Why I Write

Crossposted from Silk & Shadows

Currently working on: Enjoying being done (again) with revisions on sci fi rom novella
Mood: Self-congratulatory

Every once and awhile I get contemplative. It usually happens when I’m between deadlines, which is yet another reason why deadlines are good things. I also have a mean self-help streak which I try not to indulge too often because I don’t think it’s helpful, to myself or anybody else. I’m sorry to say these two bad habits have come together in a brutal session of navel gazing lately.

Why do I write?

I’ve been asking myself this ever since I attended a writing workshop years ago where the presenter told us to answer this question and I had to cheat off the writers next to me. And then, only a few days later, I read a writing craft book that demanded an answer to the question too, and I decided the universe was making fun of me and even the answers I stole weren’t good enough.

When forced into a corner, my usual answers to the “Why do I write?” question are:

  • Money and fame
  • Casual dress code
  • Free books (cuz I write ‘em myself)

You see why I’m not exactly winning self-help prizes with these answers.

But recently, in the midst of wrestling with this question once again (I don’t even know why it’s important! I just remember that the workshop and the book both talked about it so it must be important) I was listening to some self-help podcasts (somebody stop me!) and heard the question posited a slightly different way. Instead of asking “Why do you _____?” the question was this:

“What do you get out of doing ______ that reinforces the desire to continue?”

Yes, yes, I realize this is just a slightly warmer, fuzzier wording of operant conditioning, but I’m going with it for a moment.

What do I get out of writing?

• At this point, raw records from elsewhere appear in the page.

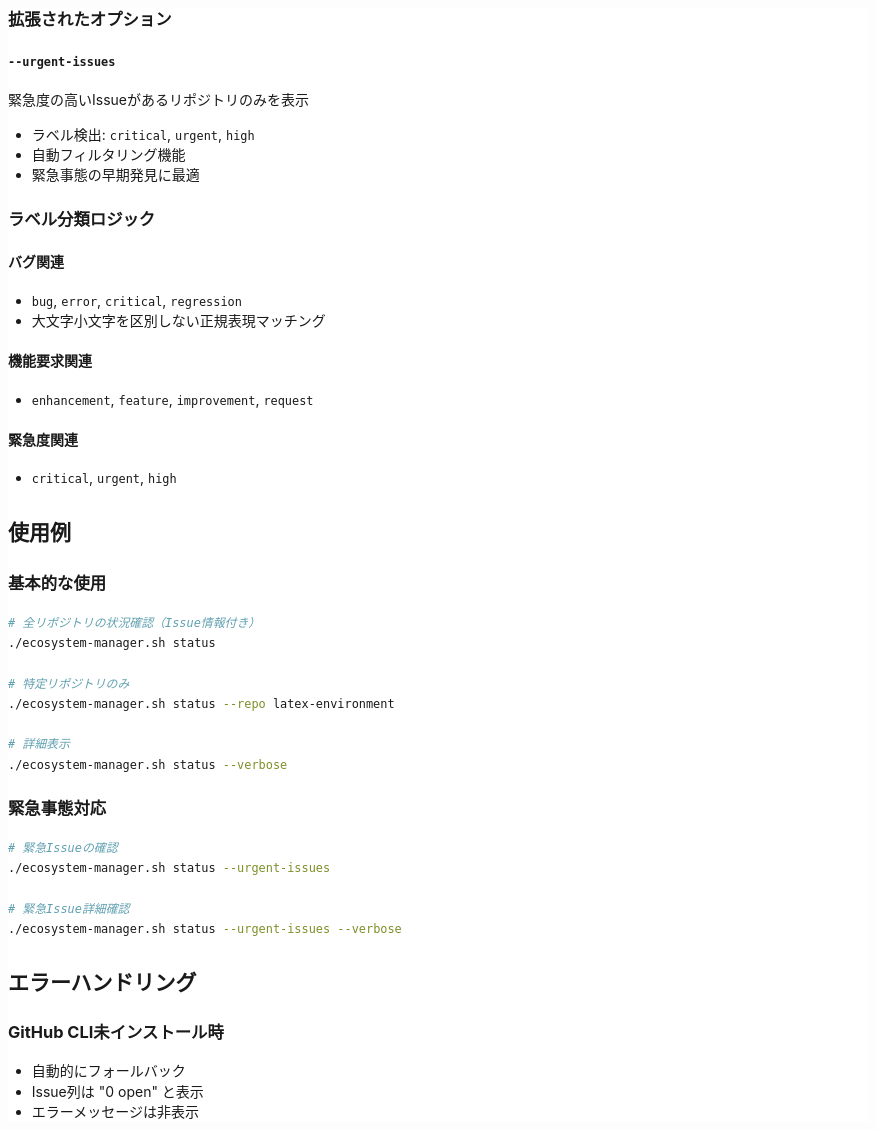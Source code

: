 ### 拡張されたオプション

#### `--urgent-issues`
緊急度の高いIssueがあるリポジトリのみを表示
- ラベル検出: `critical`, `urgent`, `high`
- 自動フィルタリング機能
- 緊急事態の早期発見に最適

### ラベル分類ロジック

#### バグ関連
- `bug`, `error`, `critical`, `regression`
- 大文字小文字を区別しない正規表現マッチング

#### 機能要求関連
- `enhancement`, `feature`, `improvement`, `request`

#### 緊急度関連
- `critical`, `urgent`, `high`

## 使用例

### 基本的な使用
```bash
# 全リポジトリの状況確認（Issue情報付き）
./ecosystem-manager.sh status

# 特定リポジトリのみ
./ecosystem-manager.sh status --repo latex-environment

# 詳細表示
./ecosystem-manager.sh status --verbose
```

### 緊急事態対応
```bash
# 緊急Issueの確認
./ecosystem-manager.sh status --urgent-issues

# 緊急Issue詳細確認
./ecosystem-manager.sh status --urgent-issues --verbose
```

## エラーハンドリング

### GitHub CLI未インストール時
- 自動的にフォールバック
- Issue列は "0 open" と表示
- エラーメッセージは非表示
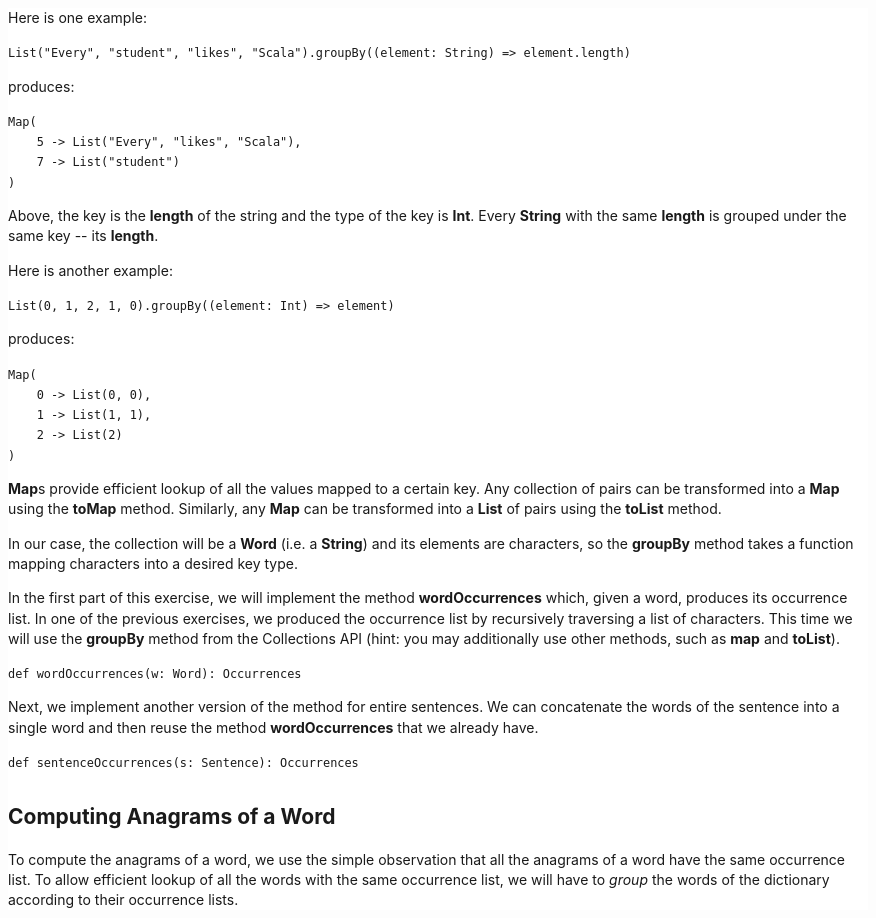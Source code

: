 Here is one example:

    List("Every", "student", "likes", "Scala").groupBy((element: String) => element.length)

produces:

    Map(
        5 -> List("Every", "likes", "Scala"),
        7 -> List("student")
    )

Above, the key is the **length** of the string and the type of the key is **Int**. Every **String** with the same
**length** is grouped under the same key -- its **length**.

Here is another example:

    List(0, 1, 2, 1, 0).groupBy((element: Int) => element)

produces:

    Map(
        0 -> List(0, 0),
        1 -> List(1, 1),
        2 -> List(2)
    )

**Map**s provide efficient lookup of all the values mapped to a certain key. Any collection of pairs can be transformed
into a **Map** using the **toMap** method. Similarly, any **Map** can be transformed into a **List** of pairs using the
**toList** method.

In our case, the collection will be a **Word** (i.e. a **String**) and its elements are characters, so the **groupBy**
method takes a function mapping characters into a desired key type.

In the first part of this exercise, we will implement the method **wordOccurrences** which, given a word, produces its
occurrence list. In one of the previous exercises, we produced the occurrence list by recursively traversing a list of
characters. This time we will use the **groupBy** method from the Collections API (hint: you may additionally use other
methods, such as **map** and **toList**).

    def wordOccurrences(w: Word): Occurrences

Next, we implement another version of the method for entire sentences. We can concatenate the words of the sentence into
a single word and then reuse the method **wordOccurrences** that we already have.

    def sentenceOccurrences(s: Sentence): Occurrences

## Computing Anagrams of a Word

To compute the anagrams of a word, we use the simple observation that all the anagrams of a word have the same
occurrence list. To allow efficient lookup of all the words with the same occurrence list, we will have to *group* the
words of the dictionary according to their occurrence lists.
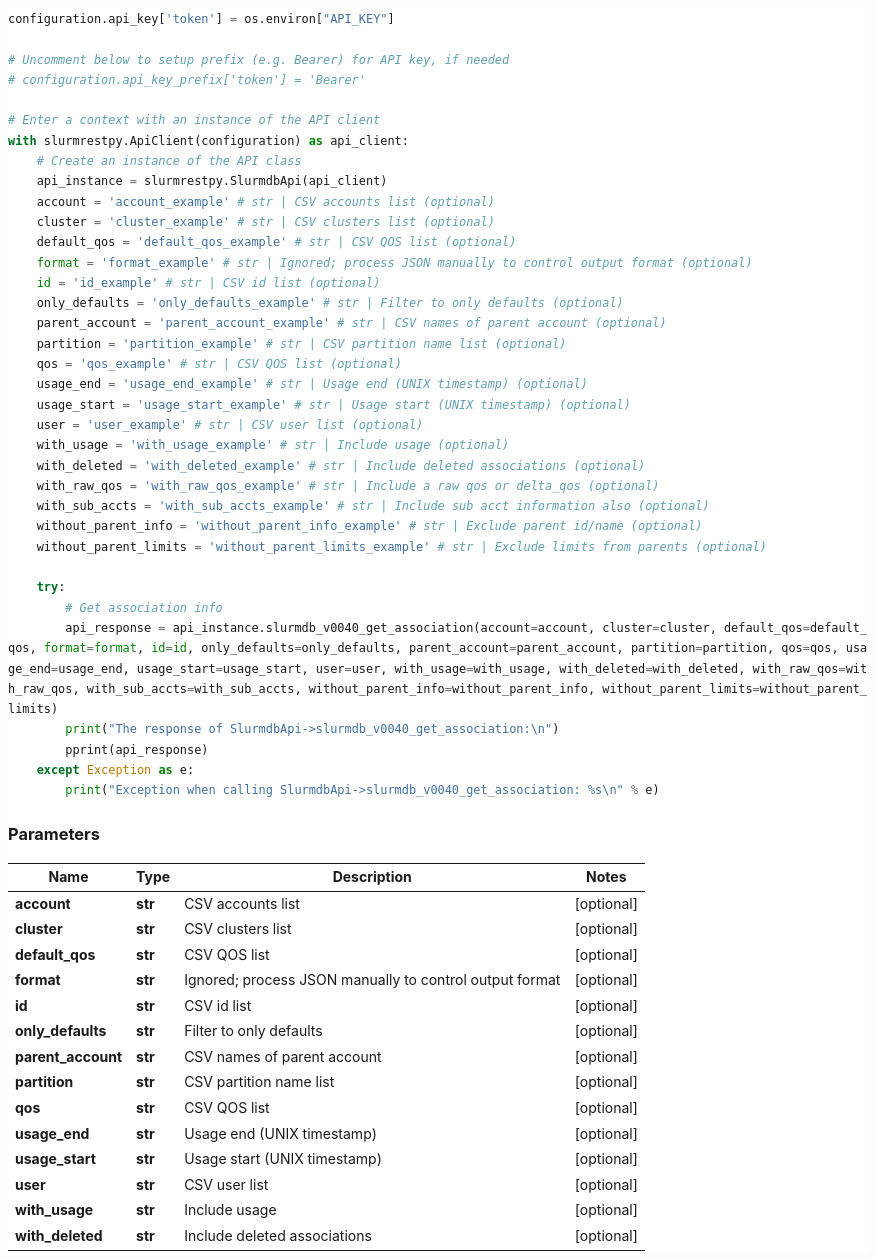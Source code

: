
 ```python
configuration.api_key['token'] = os.environ["API_KEY"]

# Uncomment below to setup prefix (e.g. Bearer) for API key, if needed
# configuration.api_key_prefix['token'] = 'Bearer'

# Enter a context with an instance of the API client
with slurmrestpy.ApiClient(configuration) as api_client:
    # Create an instance of the API class
    api_instance = slurmrestpy.SlurmdbApi(api_client)
    account = 'account_example' # str | CSV accounts list (optional)
    cluster = 'cluster_example' # str | CSV clusters list (optional)
    default_qos = 'default_qos_example' # str | CSV QOS list (optional)
    format = 'format_example' # str | Ignored; process JSON manually to control output format (optional)
    id = 'id_example' # str | CSV id list (optional)
    only_defaults = 'only_defaults_example' # str | Filter to only defaults (optional)
    parent_account = 'parent_account_example' # str | CSV names of parent account (optional)
    partition = 'partition_example' # str | CSV partition name list (optional)
    qos = 'qos_example' # str | CSV QOS list (optional)
    usage_end = 'usage_end_example' # str | Usage end (UNIX timestamp) (optional)
    usage_start = 'usage_start_example' # str | Usage start (UNIX timestamp) (optional)
    user = 'user_example' # str | CSV user list (optional)
    with_usage = 'with_usage_example' # str | Include usage (optional)
    with_deleted = 'with_deleted_example' # str | Include deleted associations (optional)
    with_raw_qos = 'with_raw_qos_example' # str | Include a raw qos or delta_qos (optional)
    with_sub_accts = 'with_sub_accts_example' # str | Include sub acct information also (optional)
    without_parent_info = 'without_parent_info_example' # str | Exclude parent id/name (optional)
    without_parent_limits = 'without_parent_limits_example' # str | Exclude limits from parents (optional)

    try:
        # Get association info
        api_response = api_instance.slurmdb_v0040_get_association(account=account, cluster=cluster, default_qos=default_qos, format=format, id=id, only_defaults=only_defaults, parent_account=parent_account, partition=partition, qos=qos, usage_end=usage_end, usage_start=usage_start, user=user, with_usage=with_usage, with_deleted=with_deleted, with_raw_qos=with_raw_qos, with_sub_accts=with_sub_accts, without_parent_info=without_parent_info, without_parent_limits=without_parent_limits)
        print("The response of SlurmdbApi->slurmdb_v0040_get_association:\n")
        pprint(api_response)
    except Exception as e:
        print("Exception when calling SlurmdbApi->slurmdb_v0040_get_association: %s\n" % e)
```



### Parameters


Name | Type | Description  | Notes
------------- | ------------- | ------------- | -------------
 **account** | **str**| CSV accounts list | [optional]
 **cluster** | **str**| CSV clusters list | [optional]
 **default_qos** | **str**| CSV QOS list | [optional]
 **format** | **str**| Ignored; process JSON manually to control output format | [optional]
 **id** | **str**| CSV id list | [optional]
 **only_defaults** | **str**| Filter to only defaults | [optional]
 **parent_account** | **str**| CSV names of parent account | [optional]
 **partition** | **str**| CSV partition name list | [optional]
 **qos** | **str**| CSV QOS list | [optional]
 **usage_end** | **str**| Usage end (UNIX timestamp) | [optional]
 **usage_start** | **str**| Usage start (UNIX timestamp) | [optional]
 **user** | **str**| CSV user list | [optional]
 **with_usage** | **str**| Include usage | [optional]
 **with_deleted** | **str**| Include deleted associations | [optional]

What is it about writing that fulfills something in me?

And after mulling it over on a  few dog walks, I decided that, for me, it’s about creating something out of nothing. There’s something amazing about taking words that have no measurable atomic density, no visible wavelength, no smell even, and creating…whatever — and by amaze, I mean “a maze” where there is a sense of mystery and discovery and adventure and even the danger of getting lost. Storytelling requires nothing but an idea, really, and from there you build a world that goes on to live in other people’s minds.

Which I guess is a slightly warmer, fuzzier way of saying: “Why do I write?”

  • Delusions of godlinghood

Still, I like the idea of the question “What do I get out of doing ______?” I’ve been applying it to my characters, my unsuspecting friends with questionable love lives, my snack choices, my moments of procrastination, vacuuming.

Is this helping my writing in any way? Not that I’ve noticed, to be honest. Although I have discovered I’m not particularly fulfilled by a clean house and I don’t even need a deadline to justify the impromptu dog-hair carpet under my desk.

I knew this contemplative self-helping wasn’t good for me. Do you have a force you know motivates you, for good or ill? Do you try to encourage or fight it? Have you had any luck?